The Goldbergs lived upstairs and the Macklisses (our landlords) lived downstairs. My father and I thought it was a pretty good joke to call them (not to their face) the Mackelberries.   (He also called the bridge from Brooklyn to Staten Island the Verra Not So Bridgle.   He renamed the famous Russian compuser Dmitri Rip Your Corsets off.)

The Goldbergs were the first people I knew to get a TV.   That was sharp.  Our apt was bigger than the house we later moved to in Springfield.   It had a screened porch and a jalousied sun parlor, a walk in pantry, and a shower with black and white tile on the floor and nozzles that shot water at you from the sides.  I still own the bathroom cabinet under which I hid the books I retreated to read in the bathroom....usually when I was supposed to be practicing piano, or doing some chore.

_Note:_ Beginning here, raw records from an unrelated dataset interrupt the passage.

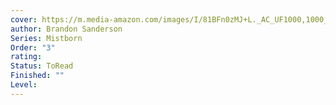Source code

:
 ```yaml
---
cover: https://m.media-amazon.com/images/I/81BFn0zMJ+L._AC_UF1000,1000_QL80_.jpg
author: Brandon Sanderson
Series: Mistborn
Order: "3"
rating: 
Status: ToRead
Finished: ""
Level:
---
```








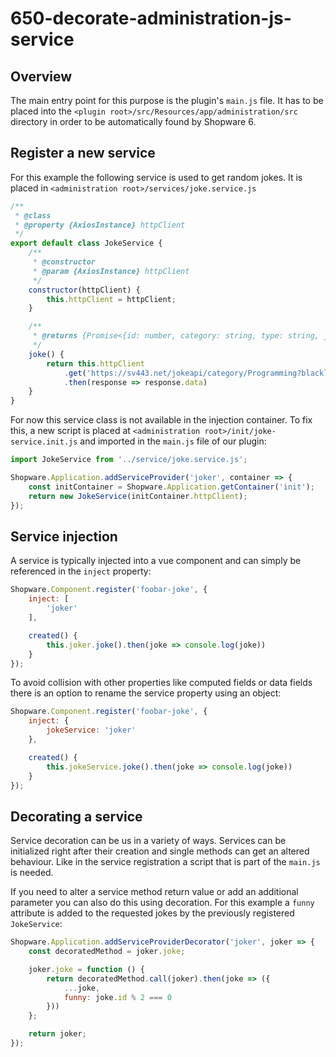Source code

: # 650-decorate-administration-js-service

## Overview

The main entry point for this purpose is the plugin's `main.js` file. It has to be placed into the `<plugin root>/src/Resources/app/administration/src` directory in order to be automatically found by Shopware 6.

## Register a new service

For this example the following service is used to get random jokes. It is placed in `<administration root>/services/joke.service.js`

```javascript
/**
 * @class
 * @property {AxiosInstance} httpClient
 */
export default class JokeService {
    /**
     * @constructor
     * @param {AxiosInstance} httpClient
     */
    constructor(httpClient) {
        this.httpClient = httpClient;
    }

    /**
     * @returns {Promise<{id: number, category: string, type: string, joke: ?string, setup: ?string, delivery: ?string}>}
     */
    joke() {
        return this.httpClient
            .get('https://sv443.net/jokeapi/category/Programming?blacklistFlags=nsfw,religious,political')
            .then(response => response.data)
    }
}
```

For now this service class is not available in the injection container. To fix this, a new script is placed at `<administration root>/init/joke-service.init.js` and imported in the `main.js` file of our plugin:

```javascript
import JokeService from '../service/joke.service.js';

Shopware.Application.addServiceProvider('joker', container => {
    const initContainer = Shopware.Application.getContainer('init');
    return new JokeService(initContainer.httpClient);
});
```

## Service injection

A service is typically injected into a vue component and can simply be referenced in the `inject` property:

```javascript
Shopware.Component.register('foobar-joke', {
    inject: [
        'joker'
    ],

    created() {
        this.joker.joke().then(joke => console.log(joke))
    }
});
```

To avoid collision with other properties like computed fields or data fields there is an option to rename the service property using an object:

```javascript
Shopware.Component.register('foobar-joke', {
    inject: {
        jokeService: 'joker'
    },

    created() {
        this.jokeService.joke().then(joke => console.log(joke))
    }
});
```

## Decorating a service

Service decoration can be us in a variety of ways. Services can be initialized right after their creation and single methods can get an altered behaviour. Like in the service registration a script that is part of the `main.js` is needed.

If you need to alter a service method return value or add an additional parameter you can also do this using decoration. For this example a `funny` attribute is added to the requested jokes by the previously registered `JokeService`:

```javascript
Shopware.Application.addServiceProviderDecorator('joker', joker => {
    const decoratedMethod = joker.joke;

    joker.joke = function () {
        return decoratedMethod.call(joker).then(joke => ({
            ...joke,
            funny: joke.id % 2 === 0
        }))
    };

    return joker;
});
```

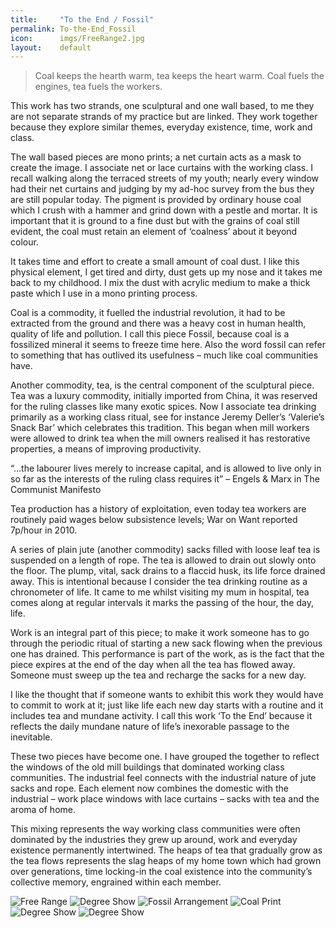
 ```yaml
---
title:     "To the End / Fossil"
permalink: To-the-End_Fossil
icon:      imgs/FreeRange2.jpg
layout:    default
---
```


> Coal keeps the hearth warm,
> tea keeps the heart warm.
> Coal fuels the engines,
> tea fuels the workers.

This work has two strands, one sculptural and one wall based, to me they are not separate strands of my practice but are linked. They work together because they explore similar themes, everyday existence, time, work and class.

The wall based pieces are mono prints; a net curtain acts as a mask to create the image. I associate net or lace curtains with the working class. I recall walking along the terraced streets of my youth; nearly every window had their net curtains and judging by my ad-hoc survey from the bus they are still popular today. The pigment is provided by ordinary house coal which I crush with a hammer and grind down with a pestle and mortar. It is important that it is ground to a fine dust but with the grains of coal still evident, the coal must retain an element of ‘coalness’ about it beyond colour.

It takes time and effort to create a small amount of coal dust. I like this physical element, I get tired and dirty, dust gets up my nose and it takes me back to my childhood. I mix the dust with acrylic medium to make a thick paste which I use in a mono printing process.

Coal is a commodity, it fuelled the industrial revolution, it had to be extracted from the ground and there was a heavy cost in human health, quality of life and pollution. I call this piece Fossil, because coal is a fossilized mineral it seems to freeze time here. Also the word fossil can refer to something that has outlived its usefulness – much like coal communities have.

Another commodity, tea, is the central component of the sculptural piece. Tea was a luxury commodity, initially imported from China, it was reserved for the ruling classes like many exotic spices. Now I associate tea drinking primarily as a working class ritual, see for instance Jeremy Deller’s ‘Valerie’s Snack Bar’ which celebrates this tradition. This began when mill workers were allowed to drink tea when the mill owners realised it has restorative properties, a means of improving productivity.

“…the labourer lives merely to increase capital, and is allowed to live only in so far as the interests of the ruling class requires it” – Engels & Marx in The Communist Manifesto

Tea production has a history of exploitation, even today tea workers are routinely paid wages below subsistence levels; War on Want reported 7p/hour in 2010.

A series of plain jute (another commodity) sacks filled with loose leaf tea is suspended on a length of rope. The tea is allowed to drain out slowly onto the floor. The plump, vital, sack drains to a flaccid husk, its life force drained away. This is intentional because I consider the tea drinking routine as a chronometer of life. It came to me whilst visiting my mum in hospital, tea comes along at regular intervals it marks the passing of the hour, the day, life.

Work is an integral part of this piece; to make it work someone has to go through the periodic ritual of starting a new sack flowing when the previous one has drained. This performance is part of the work, as is the fact that the piece expires at the end of the day when all the tea has flowed away. Someone must sweep up the tea and recharge the sacks for a new day.

I like the thought that if someone wants to exhibit this work they would have to commit to work at it; just like life each new day starts with a routine and it includes tea and mundane activity. I call this work ‘To the End’ because it reflects the daily mundane nature of life’s inexorable passage to the inevitable.

These two pieces have become one. I have grouped the together to reflect the windows of the old mill buildings that dominated working class communities. The industrial feel connects with the industrial nature of jute sacks and rope. Each element now combines the domestic with the industrial – work place windows with lace curtains – sacks with tea and the aroma of home.

This mixing represents the way working class communities were often dominated by the industries they grew up around, work and everyday existence permanently intertwined. The heaps of tea that gradually grow as the tea flows represents the slag heaps of my home town which had grown over generations, time locking-in the coal existence into the community’s collective memory, engrained within each member.

![Free Range](imgs/FreeRange2.jpg)
![Degree Show](imgs/DegreeShow2.jpg)
![Fossil Arrangement](imgs/FossilArrangement.jpg)
![Coal Print](imgs/CoalPrintDetail.jpg)
![Degree Show](imgs/DegreeShow.jpg)
![Degree Show](imgs/DegreeShow2.jpg)
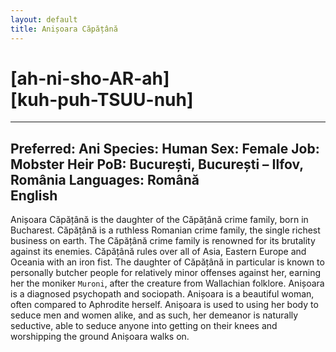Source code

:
 ```yaml
---
layout: default
title: Anișoara Căpățână
---
```


# [ah-ni-sho-AR-ah]<br>[kuh-puh-TSUU-nuh]

---
Preferred: __Ani__
Species: __Human__
Sex: __Female__
Job: __Mobster Heir__
PoB: __București, București – Ilfov, România__
Languages: __Română__<br>__English__
---

Anișoara Căpățână is the daughter of the Căpățână crime family, born in Bucharest. Căpățână is a ruthless Romanian crime family, the single richest business on earth. The Căpățână crime family is renowned for its brutality against its enemies. Căpățână rules over all of Asia, Eastern Europe and Oceania with an iron fist. The daughter of Căpățână in particular is known to personally butcher people for relatively minor offenses against her, earning her the moniker `Muroni`, after the creature from Wallachian folklore. Anișoara is a diagnosed psychopath and sociopath. Anișoara is a beautiful woman, often compared to Aphrodite herself. Anișoara is used to using her body to seduce men and women alike, and as such, her demeanor is naturally seductive, able to seduce anyone into getting on their knees and worshipping the ground Anișoara walks on.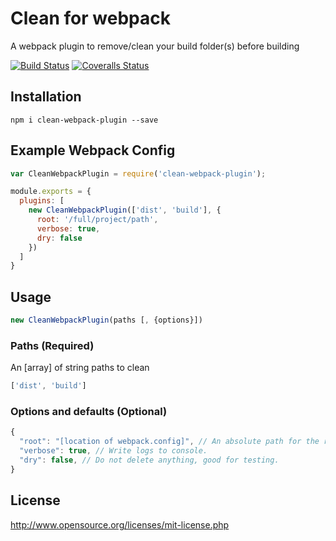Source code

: # Clean for webpack
A webpack plugin to remove/clean your build folder(s) before building

[![Build Status][travis-image]][travis-url]
[![Coveralls Status][coveralls-image]][coveralls-url]

## Installation
```
npm i clean-webpack-plugin --save
```

## Example Webpack Config

``` javascript
var CleanWebpackPlugin = require('clean-webpack-plugin');

module.exports = {
  plugins: [
    new CleanWebpackPlugin(['dist', 'build'], {
      root: '/full/project/path',
      verbose: true, 
      dry: false
    })
  ]
}
```


## Usage
```javascript
new CleanWebpackPlugin(paths [, {options}])
```


### Paths (Required)
An [array] of string paths to clean
```javascript
['dist', 'build']
```

### Options and defaults (Optional)
```javascript
{
  "root": "[location of webpack.config]", // An absolute path for the root.
  "verbose": true, // Write logs to console.
  "dry": false, // Do not delete anything, good for testing.
}
```


## License
http://www.opensource.org/licenses/mit-license.php

[travis-url]: https://travis-ci.org/johnagan/clean-webpack-plugin
[travis-image]: https://travis-ci.org/johnagan/clean-webpack-plugin.svg

[coveralls-url]: https://coveralls.io/github/johnagan/clean-webpack-plugin
[coveralls-image]: https://coveralls.io/repos/johnagan/clean-webpack-plugin/badge.svg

This formerly Jewish neighborhood is now pretty much African American.   So the Becker clan drives by the house and we're all gawking out the window, moving pretty slow.   On the porch of 88 were 4-5 young men.   I could see we were getting their interest......white family, cruising their street, staring, etc.   So I called out, "I grew up in that house."   They said something like, "That's cool."   And then one of the young men saw our West Virginia license plate.   He said, " Are you from West Virginia."   I said, "Yes."   He said, "Cool, I'm from Fairmont."   And that was it.   Pretty amazing.